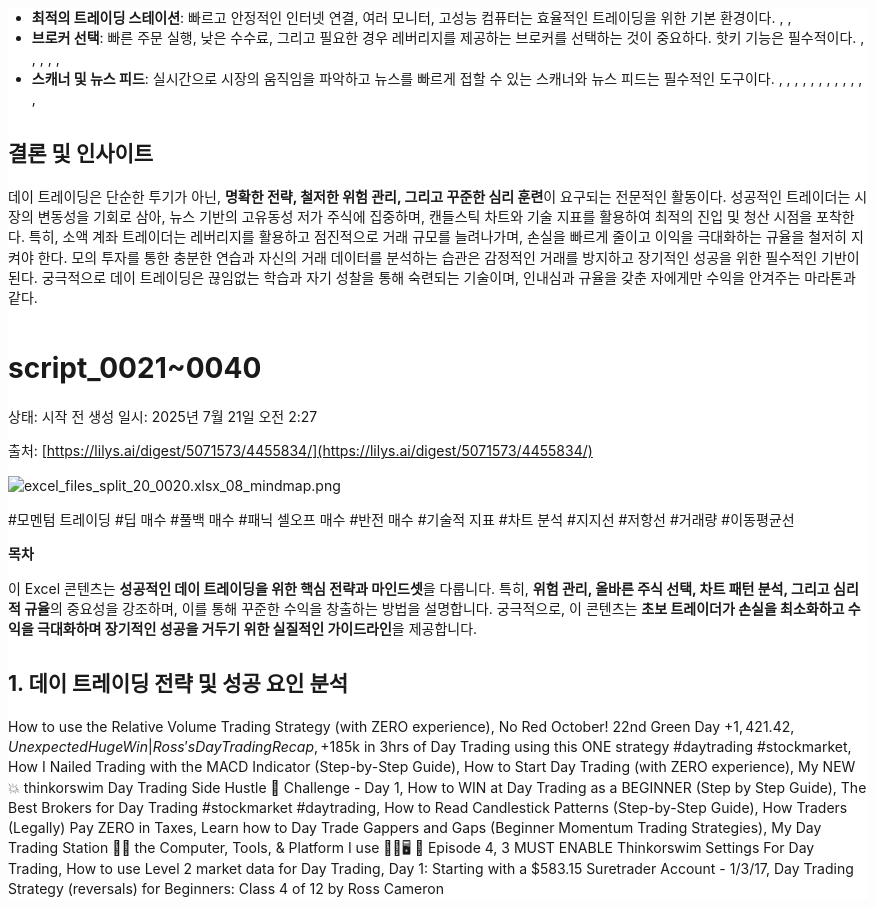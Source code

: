 - **최적의 트레이딩 스테이션**: 빠르고 안정적인 인터넷 연결, 여러 모니터, 고성능 컴퓨터는 효율적인 트레이딩을 위한 기본 환경이다. , ,
- **브로커 선택**: 빠른 주문 실행, 낮은 수수료, 그리고 필요한 경우 레버리지를 제공하는 브로커를 선택하는 것이 중요하다. 핫키 기능은 필수적이다. , , , , ,
- **스캐너 및 뉴스 피드**: 실시간으로 시장의 움직임을 파악하고 뉴스를 빠르게 접할 수 있는 스캐너와 뉴스 피드는 필수적인 도구이다. , , , , , , , , , , , ,

## 결론 및 인사이트

데이 트레이딩은 단순한 투기가 아닌, **명확한 전략, 철저한 위험 관리, 그리고 꾸준한 심리 훈련**이 요구되는 전문적인 활동이다. 성공적인 트레이더는 시장의 변동성을 기회로 삼아, 뉴스 기반의 고유동성 저가 주식에 집중하며, 캔들스틱 차트와 기술 지표를 활용하여 최적의 진입 및 청산 시점을 포착한다. 특히, 소액 계좌 트레이더는 레버리지를 활용하고 점진적으로 거래 규모를 늘려나가며, 손실을 빠르게 줄이고 이익을 극대화하는 규율을 철저히 지켜야 한다. 모의 투자를 통한 충분한 연습과 자신의 거래 데이터를 분석하는 습관은 감정적인 거래를 방지하고 장기적인 성공을 위한 필수적인 기반이 된다. 궁극적으로 데이 트레이딩은 끊임없는 학습과 자기 성찰을 통해 숙련되는 기술이며, 인내심과 규율을 갖춘 자에게만 수익을 안겨주는 마라톤과 같다.

# script_0021~0040

상태: 시작 전
생성 일시: 2025년 7월 21일 오전 2:27

출처: [https://lilys.ai/digest/5071573/4455834/](https://lilys.ai/digest/5071573/4455834/)

![excel_files_split_20_0020.xlsx_08_mindmap.png](script_0021~0040%202363a461c62181a9b557d2395e915770/excel_files_split_20_0020.xlsx_08_mindmap.png)

#모멘텀 트레이딩
#딥 매수
#풀백 매수
#패닉 셀오프 매수
#반전 매수
#기술적 지표
#차트 분석
#지지선
#저항선
#거래량
#이동평균선

**목차**

이 Excel 콘텐츠는 **성공적인 데이 트레이딩을 위한 핵심 전략과 마인드셋**을 다룹니다. 특히, **위험 관리, 올바른 주식 선택, 차트 패턴 분석, 그리고 심리적 규율**의 중요성을 강조하며, 이를 통해 꾸준한 수익을 창출하는 방법을 설명합니다. 궁극적으로, 이 콘텐츠는 **초보 트레이더가 손실을 최소화하고 수익을 극대화하며 장기적인 성공을 거두기 위한 실질적인 가이드라인**을 제공합니다.

## 1. 데이 트레이딩 전략 및 성공 요인 분석

How to use the Relative Volume Trading Strategy (with ZERO experience), No Red October! 22nd Green Day +$1,421.42, Unexpected Huge Win | Ross's Day Trading Recap, +$185k in 3hrs of Day Trading using this ONE strategy #daytrading #stockmarket, How I Nailed Trading with the MACD Indicator (Step-by-Step Guide), How to Start Day Trading (with ZERO experience), My NEW 💥 thinkorswim Day Trading Side Hustle 💪 Challenge - Day 1, How to WIN at Day Trading as a BEGINNER (Step by Step Guide), The Best Brokers for Day Trading #stockmarket #daytrading, How to Read Candlestick Patterns (Step-by-Step Guide), How Traders (Legally) Pay ZERO in Taxes, Learn how to Day Trade Gappers and Gaps (Beginner Momentum Trading Strategies), My Day Trading Station 👨‍💻 the Computer, Tools, & Platform I use 👨‍💻🖥 🚀 Episode 4, 3 MUST ENABLE Thinkorswim Settings For Day Trading, How to use Level 2 market data for Day Trading, Day 1: Starting with a $583.15 Suretrader Account - 1/3/17, Day Trading Strategy (reversals) for Beginners: Class 4 of 12 by Ross Cameron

______________________________

> REQUIRED WORK
Please report only the count of lines in the entries above where the word "트레이딩을" appears.

> SOLUTION TO THIS TASK
2